The NRL has made a shock decision to include pre-war stars Dally Messenger, Dave Brown and Frank Burge alongside latter day giants Mal Meninga and Norm Provan as new Immortals.
After the league planned only to name two inductees a call was made to select three additional players and for the first time, they were chosen from the game's early years.
The quintet's inclusion boosts the membership of rugby league's most elite group to 13.
Meninga and Provan were voted in by judges Wally Lewis, Bob Fulton, Andrew Johns, Wayne Bennett, Phil Gould and Ray Warren before the additional three founding players were recognised.
"It was an opportunity the game could not afford to miss and the Immortals now reflect the full history of rugby league - from 1908 to the present," NRL chief executive Todd Greenberg said.
The five include the code's first star in Messenger, the winner of the most premierships with Provan, State of Origin's most successful coach in Meninga as well as the record-holders for the most tries in a match and season in Burge and Brown respectively.

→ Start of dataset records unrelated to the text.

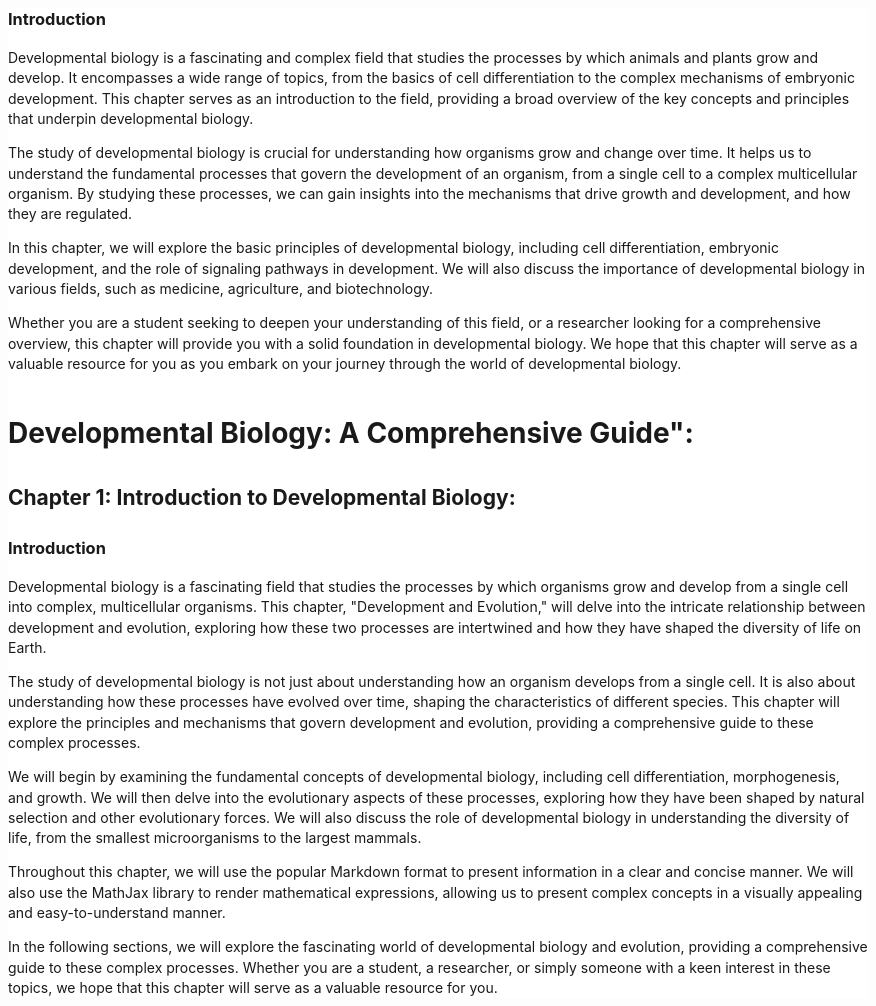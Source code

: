 ### Introduction

Developmental biology is a fascinating and complex field that studies the processes by which animals and plants grow and develop. It encompasses a wide range of topics, from the basics of cell differentiation to the complex mechanisms of embryonic development. This chapter serves as an introduction to the field, providing a broad overview of the key concepts and principles that underpin developmental biology.

The study of developmental biology is crucial for understanding how organisms grow and change over time. It helps us to understand the fundamental processes that govern the development of an organism, from a single cell to a complex multicellular organism. By studying these processes, we can gain insights into the mechanisms that drive growth and development, and how they are regulated.

In this chapter, we will explore the basic principles of developmental biology, including cell differentiation, embryonic development, and the role of signaling pathways in development. We will also discuss the importance of developmental biology in various fields, such as medicine, agriculture, and biotechnology.

Whether you are a student seeking to deepen your understanding of this field, or a researcher looking for a comprehensive overview, this chapter will provide you with a solid foundation in developmental biology. We hope that this chapter will serve as a valuable resource for you as you embark on your journey through the world of developmental biology.


# Developmental Biology: A Comprehensive Guide":

## Chapter 1: Introduction to Developmental Biology:




### Introduction

Developmental biology is a fascinating field that studies the processes by which organisms grow and develop from a single cell into complex, multicellular organisms. This chapter, "Development and Evolution," will delve into the intricate relationship between development and evolution, exploring how these two processes are intertwined and how they have shaped the diversity of life on Earth.

The study of developmental biology is not just about understanding how an organism develops from a single cell. It is also about understanding how these processes have evolved over time, shaping the characteristics of different species. This chapter will explore the principles and mechanisms that govern development and evolution, providing a comprehensive guide to these complex processes.

We will begin by examining the fundamental concepts of developmental biology, including cell differentiation, morphogenesis, and growth. We will then delve into the evolutionary aspects of these processes, exploring how they have been shaped by natural selection and other evolutionary forces. We will also discuss the role of developmental biology in understanding the diversity of life, from the smallest microorganisms to the largest mammals.

Throughout this chapter, we will use the popular Markdown format to present information in a clear and concise manner. We will also use the MathJax library to render mathematical expressions, allowing us to present complex concepts in a visually appealing and easy-to-understand manner.

In the following sections, we will explore the fascinating world of developmental biology and evolution, providing a comprehensive guide to these complex processes. Whether you are a student, a researcher, or simply someone with a keen interest in these topics, we hope that this chapter will serve as a valuable resource for you.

Messenger is credited with generating the growth and popularity of the code after joining from the Australian rugby union team for the founding year of the competition in 1908.

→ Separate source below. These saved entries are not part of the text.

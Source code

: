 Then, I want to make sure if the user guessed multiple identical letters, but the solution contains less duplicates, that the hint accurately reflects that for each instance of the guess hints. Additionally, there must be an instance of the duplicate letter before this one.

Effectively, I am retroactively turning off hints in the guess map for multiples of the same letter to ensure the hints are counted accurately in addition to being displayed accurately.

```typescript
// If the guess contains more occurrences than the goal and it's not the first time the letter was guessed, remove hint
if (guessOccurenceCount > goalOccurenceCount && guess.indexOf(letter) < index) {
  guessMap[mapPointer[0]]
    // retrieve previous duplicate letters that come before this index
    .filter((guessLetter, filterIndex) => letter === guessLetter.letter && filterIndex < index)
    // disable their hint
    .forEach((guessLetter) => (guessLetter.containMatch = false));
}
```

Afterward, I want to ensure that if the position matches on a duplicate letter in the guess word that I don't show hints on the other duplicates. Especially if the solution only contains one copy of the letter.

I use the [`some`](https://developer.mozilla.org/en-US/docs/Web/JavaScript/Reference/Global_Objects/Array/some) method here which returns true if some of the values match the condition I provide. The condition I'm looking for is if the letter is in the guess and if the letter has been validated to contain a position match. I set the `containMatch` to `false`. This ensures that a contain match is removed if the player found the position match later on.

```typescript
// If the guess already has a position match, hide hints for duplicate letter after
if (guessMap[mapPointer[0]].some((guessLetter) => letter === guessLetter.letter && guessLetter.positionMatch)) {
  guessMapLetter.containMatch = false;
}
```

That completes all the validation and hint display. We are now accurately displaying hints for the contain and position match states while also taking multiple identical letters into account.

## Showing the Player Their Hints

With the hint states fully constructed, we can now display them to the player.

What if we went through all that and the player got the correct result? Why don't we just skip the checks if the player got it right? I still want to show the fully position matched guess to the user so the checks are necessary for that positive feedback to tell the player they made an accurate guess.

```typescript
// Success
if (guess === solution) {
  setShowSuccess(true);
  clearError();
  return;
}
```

He featured heavily in Eastern Suburbs' three-peat premiership years of 1911, 1912 and 1913 as a star centre and long-range goalkicker.
He is already recognised with the Dally M Award named in his honour.

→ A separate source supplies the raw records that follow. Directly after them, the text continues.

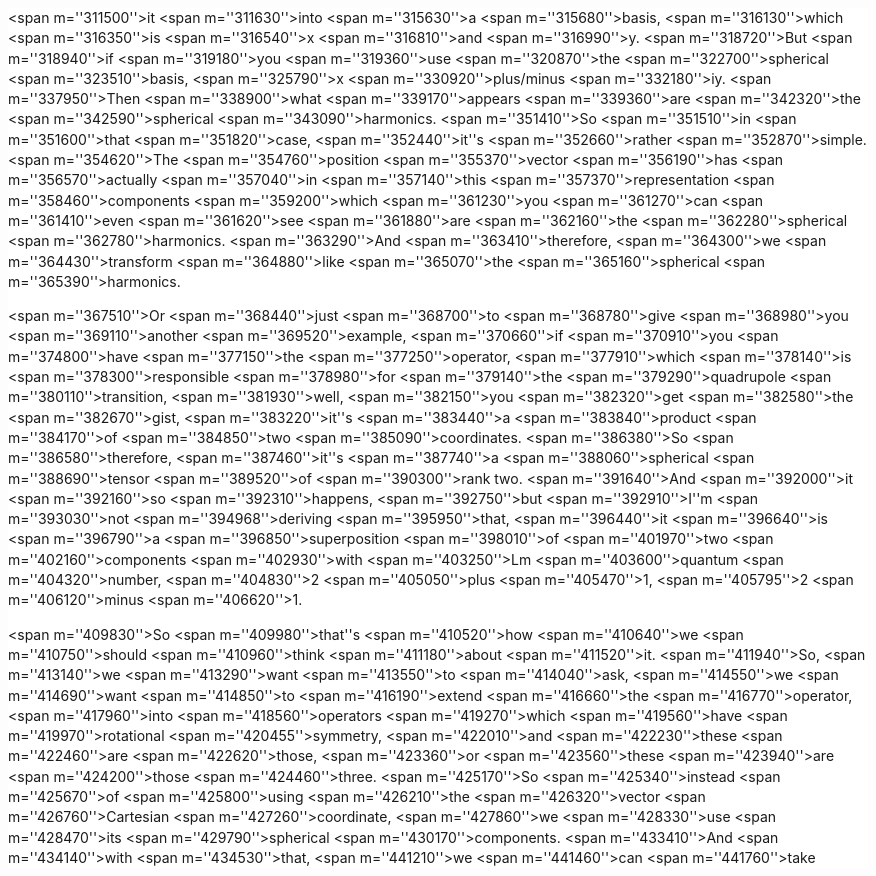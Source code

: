   <span m=''311500''>it</span> <span m=''311630''>into</span> <span m=''315630''>a</span>
  <span m=''315680''>basis,</span> <span m=''316130''>which</span> <span m=''316350''>is</span>
  <span m=''316540''>x</span> <span m=''316810''>and</span> <span m=''316990''>y.</span>
  <span m=''318720''>But</span> <span m=''318940''>if</span> <span m=''319180''>you</span>
  <span m=''319360''>use</span> <span m=''320870''>the</span> <span m=''322700''>spherical</span>
  <span m=''323510''>basis,</span> <span m=''325790''>x</span> <span m=''330920''>plus/minus</span>
  <span m=''332180''>iy.</span> <span m=''337950''>Then</span> <span m=''338900''>what</span>
  <span m=''339170''>appears</span> <span m=''339360''>are</span> <span m=''342320''>the</span>
  <span m=''342590''>spherical</span> <span m=''343090''>harmonics.</span> <span m=''351410''>So</span>
  <span m=''351510''>in</span> <span m=''351600''>that</span> <span m=''351820''>case,</span>
  <span m=''352440''>it''s</span> <span m=''352660''>rather</span> <span m=''352870''>simple.</span>
  <span m=''354620''>The</span> <span m=''354760''>position</span> <span m=''355370''>vector</span>
  <span m=''356190''>has</span> <span m=''356570''>actually</span> <span m=''357040''>in</span>
  <span m=''357140''>this</span> <span m=''357370''>representation</span> <span m=''358460''>components</span>
  <span m=''359200''>which</span> <span m=''361230''>you</span> <span m=''361270''>can</span>
  <span m=''361410''>even</span> <span m=''361620''>see</span> <span m=''361880''>are</span>
  <span m=''362160''>the</span> <span m=''362280''>spherical</span> <span m=''362780''>harmonics.</span>
  <span m=''363290''>And</span> <span m=''363410''>therefore,</span> <span m=''364300''>we</span>
  <span m=''364430''>transform</span> <span m=''364880''>like</span> <span m=''365070''>the</span>
  <span m=''365160''>spherical</span> <span m=''365390''>harmonics.</span> </p><p><span
  m=''367510''>Or</span> <span m=''368440''>just</span> <span m=''368700''>to</span>
  <span m=''368780''>give</span> <span m=''368980''>you</span> <span m=''369110''>another</span>
  <span m=''369520''>example,</span> <span m=''370660''>if</span> <span m=''370910''>you</span>
  <span m=''374800''>have</span> <span m=''377150''>the</span> <span m=''377250''>operator,</span>
  <span m=''377910''>which</span> <span m=''378140''>is</span> <span m=''378300''>responsible</span>
  <span m=''378980''>for</span> <span m=''379140''>the</span> <span m=''379290''>quadrupole</span>
  <span m=''380110''>transition,</span> <span m=''381930''>well,</span> <span m=''382150''>you</span>
  <span m=''382320''>get</span> <span m=''382580''>the</span> <span m=''382670''>gist,</span>
  <span m=''383220''>it''s</span> <span m=''383440''>a</span> <span m=''383840''>product</span>
  <span m=''384170''>of</span> <span m=''384850''>two</span> <span m=''385090''>coordinates.</span>
  <span m=''386380''>So</span> <span m=''386580''>therefore,</span> <span m=''387460''>it''s</span>
  <span m=''387740''>a</span> <span m=''388060''>spherical</span> <span m=''388690''>tensor</span>
  <span m=''389520''>of</span> <span m=''390300''>rank two.</span> <span m=''391640''>And</span>
  <span m=''392000''>it</span> <span m=''392160''>so</span> <span m=''392310''>happens,</span>
  <span m=''392750''>but</span> <span m=''392910''>I''m</span> <span m=''393030''>not</span>
  <span m=''394968''>deriving</span> <span m=''395950''>that,</span> <span m=''396440''>it</span>
  <span m=''396640''>is</span> <span m=''396790''>a</span> <span m=''396850''>superposition</span>
  <span m=''398010''>of</span> <span m=''401970''>two</span> <span m=''402160''>components</span>
  <span m=''402930''>with</span> <span m=''403250''>Lm</span> <span m=''403600''>quantum</span>
  <span m=''404320''>number,</span> <span m=''404830''>2</span> <span m=''405050''>plus</span>
  <span m=''405470''>1,</span> <span m=''405795''>2</span> <span m=''406120''>minus</span>
  <span m=''406620''>1.</span> </p><p><span m=''409830''>So</span> <span m=''409980''>that''s</span>
  <span m=''410520''>how</span> <span m=''410640''>we</span> <span m=''410750''>should</span>
  <span m=''410960''>think</span> <span m=''411180''>about</span> <span m=''411520''>it.</span>
  <span m=''411940''>So,</span> <span m=''413140''>we</span> <span m=''413290''>want</span>
  <span m=''413550''>to</span> <span m=''414040''>ask,</span> <span m=''414550''>we</span>
  <span m=''414690''>want</span> <span m=''414850''>to</span> <span m=''416190''>extend</span>
  <span m=''416660''>the</span> <span m=''416770''>operator,</span> <span m=''417960''>into</span>
  <span m=''418560''>operators</span> <span m=''419270''>which</span> <span m=''419560''>have</span>
  <span m=''419970''>rotational</span> <span m=''420455''>symmetry,</span> <span m=''422010''>and</span>
  <span m=''422230''>these</span> <span m=''422460''>are</span> <span m=''422620''>those,</span>
  <span m=''423360''>or</span> <span m=''423560''>these</span> <span m=''423940''>are</span>
  <span m=''424200''>those</span> <span m=''424460''>three.</span> <span m=''425170''>So</span>
  <span m=''425340''>instead</span> <span m=''425670''>of</span> <span m=''425800''>using</span>
  <span m=''426210''>the</span> <span m=''426320''>vector</span> <span m=''426760''>Cartesian</span>
  <span m=''427260''>coordinate,</span> <span m=''427860''>we</span> <span m=''428330''>use</span>
  <span m=''428470''>its</span> <span m=''429790''>spherical</span> <span m=''430170''>components.</span>
  <span m=''433410''>And</span> <span m=''434140''>with</span> <span m=''434530''>that,</span>
  <span m=''441210''>we</span> <span m=''441460''>can</span> <span m=''441760''>take</span>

Burge is arguably the game's greatest attacking forward, having scored 137 tries in 138 matches for Glebe between 1911 and 1926 and another nine in 16 appearances for St George in 1927.
He scored a record of eight tries in a premiership match for Glebe against University in 1920 while he played 29 matches for NSW and 13 Tests for Australia.
Brown was also one of the game's most celebrated try-scorers.
He crossed for a record 38 three-pointers from just 15 games for Easts in 1935 and scored 45 points in a match against Canterbury, which is also still a record.
Known as the Bradman of league, he finished with 93 tries in 94 games for the tri-colours to go with his two premierships and the honour of being Australia's youngest Test captain.
Provan is already recognised on the NRL's premiership trophy, standing alongside Arthur Summons in the game's most famous image.
However the second-rower was a star in his own right between 1951 and 1965, his 10 premierships at the Dragons made even more impressive by the fact he won the last five as captain-coach.
Meninga is the youngest of the inductees after finishing with three premierships and 74 tries in 166 games for Canberra to go with his 45 Tests and 42 State of Origins between 1982 and 1994.
His success has since transferred into the coaching box, where he led Queensland to eight-straight series wins and took the Kangaroos to a World Cup success last year.
RUGBY LEAGUE'S IMMORTALS:
Clive Churchill (1981), Bob Fulton (1981), Reg Gasnier (1981), Johnny Raper (1981), Graeme Langlands (1999), Wally Lewis (1999), Arthur Beetson (2003), Andrew Johns (2012), Dally Messenger (2018), Dave Brown (2018) Frank Burge (2018), Norm Provan (2018) and Mal Meninga (2018).